Video reviews mixed on cutting edges

Teapots for two
It has been quite some time since Australian gamesmanship was thrust into the spotlight, but an incident in the 35th over could change all that. Ricky Ponting and Doug Bollinger made no attempt to hide their displeasure when Shivnarine Chanderpaul survived a caught-behind appeal, a decision upheld when sent for review. Despite replays showing daylight between leather and willow, and the usually vociferous Brad Haddin muzzling his appeal, Ponting and Bollinger assumed the "teapot" stance for some time after the decision had been delivered. Ponting continued the conversation with Ian Gould, the square-leg umpire, at the end of the over. Not a happy bunny.

Reviewed and confused
Australia's second video challenge proved altogether more successful, though no less controversial. Hot Spot gave no indication Chanderpaul had edged Shane Watson to Brad Haddin, although the 45 degree replay appeared to show the ball deviating off the outside edge. That was enough for Asad Rauf to overturn Mark Benson's original not-out decision and send Chanderpaul back to the pavilion for a well-struck 62. Stay tuned for further fall out.

Rental row
Much has been made of the fact Brendan Nash and Mitchell Johnson once rented a house together, but clearly there is no love lost between the room-mates-turned-adversaries. Nash evaded a first-ball bouncer from Johnson at the Gabba last week, and the hostility continued at Adelaide when the paceman drilled his former Queensland team-mate in the forearm with a shorter delivery in the over before lunch.

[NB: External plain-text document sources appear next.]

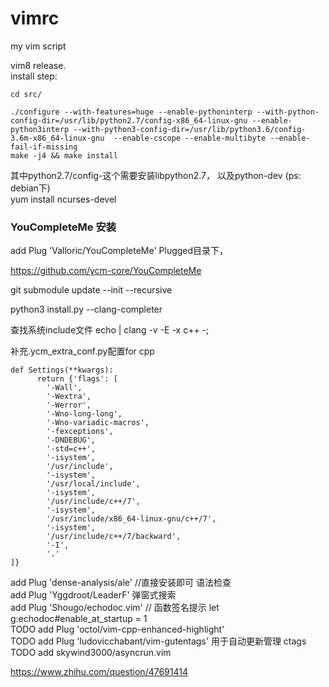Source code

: vimrc
=====

my vim script   

vim8 release.  
install step:  

    cd src/  
    
    ./configure --with-features=huge --enable-pythoninterp --with-python-config-dir=/usr/lib/python2.7/config-x86_64-linux-gnu --enable-python3interp --with-python3-config-dir=/usr/lib/python3.6/config-3.6m-x86_64-linux-gnu  --enable-cscope --enable-multibyte --enable-fail-if-missing  
    make -j4 && make install

其中python2.7/config-这个需要安装libpython2.7， 以及python-dev (ps: debian下)  
yum install ncurses-devel   



### YouCompleteMe 安装

add Plug 'Valloric/YouCompleteMe'
Plugged目录下， 

https://github.com/ycm-core/YouCompleteMe

git submodule update --init --recursive

python3 install.py --clang-completer

查找系统include文件
echo | clang -v -E -x c++ -;

补充.ycm_extra_conf.py配置for cpp

```
def Settings(**kwargs):
      return {'flags': [
        '-Wall',
        '-Wextra',
        '-Werror',
        '-Wno-long-long',
        '-Wno-variadic-macros',
        '-fexceptions',
        '-DNDEBUG',
        '-std=c++',
        '-isystem',
        '/usr/include',
        '-isystem',
        '/usr/local/include',
        '-isystem',
        '/usr/include/c++/7',
        '-isystem',
        '/usr/include/x86_64-linux-gnu/c++/7',
        '-isystem',
        '/usr/include/c++/7/backward',
        '-I',
        '.'
]}
```



add Plug 'dense-analysis/ale'  //直接安装即可 语法检查   
add Plug 'Yggdroot/LeaderF'     弹窗式搜索   
add Plug 'Shougo/echodoc.vim'   // 函数签名提示    let g:echodoc#enable_at_startup = 1    
TODO add Plug 'octol/vim-cpp-enhanced-highlight'    
TODO add Plug 'ludovicchabant/vim-gutentags'  用于自动更新管理 ctags
TODO add skywind3000/asyncrun.vim     

https://www.zhihu.com/question/47691414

Nash temporarily retired hurt after the blow to receive treatment, sending Dwayne Bravo in to start the second session alongside the unbeaten Shivnarine Chanderpaul.

Gayle blown away
Chris Gayle promised a more gritty batting display from the West Indians prior to the second Test, and the fourth-wicket pairing of Shivnarine Chanderpaul and Dwayne Bravo delivered on the pledge with a determined century stand. Gayle, however, still appeared locked in Twenty20 mode, taking to the Australian new-ball attack with frenetic urgency, highlighted by a straight six off Bollinger in his second over of the day. Bollinger exacted his revenge as Gayle, cutting too close to his body, top edged a shorter delivery into the outstretched glove of Brad Haddin. It is safe to assume that Gayle, who the previous day admitted to not knowing who Bollinger was, is familiar with him now.

The Watson two-step
Shane Watson's footwork has been under intense scrutiny this summer, and so it continued on Friday. But rather than attention centring on Watson's susceptibility to lbw decisions at the top of the order, talk instead focused on the allrounder's enterprising, though ultimately unsuccessful, attempt to reel in a catch off Bravo on the square-leg boundary. Watson caught the ball inside the rope, but with momentum taking him towards the fence, he again released it into the air. Hopes of an Adam Voges-esque catch on the second grab were dashed, however, when he stepped awkwardly over the rope and watched forlornly as the ball lobbed over the boundary for six.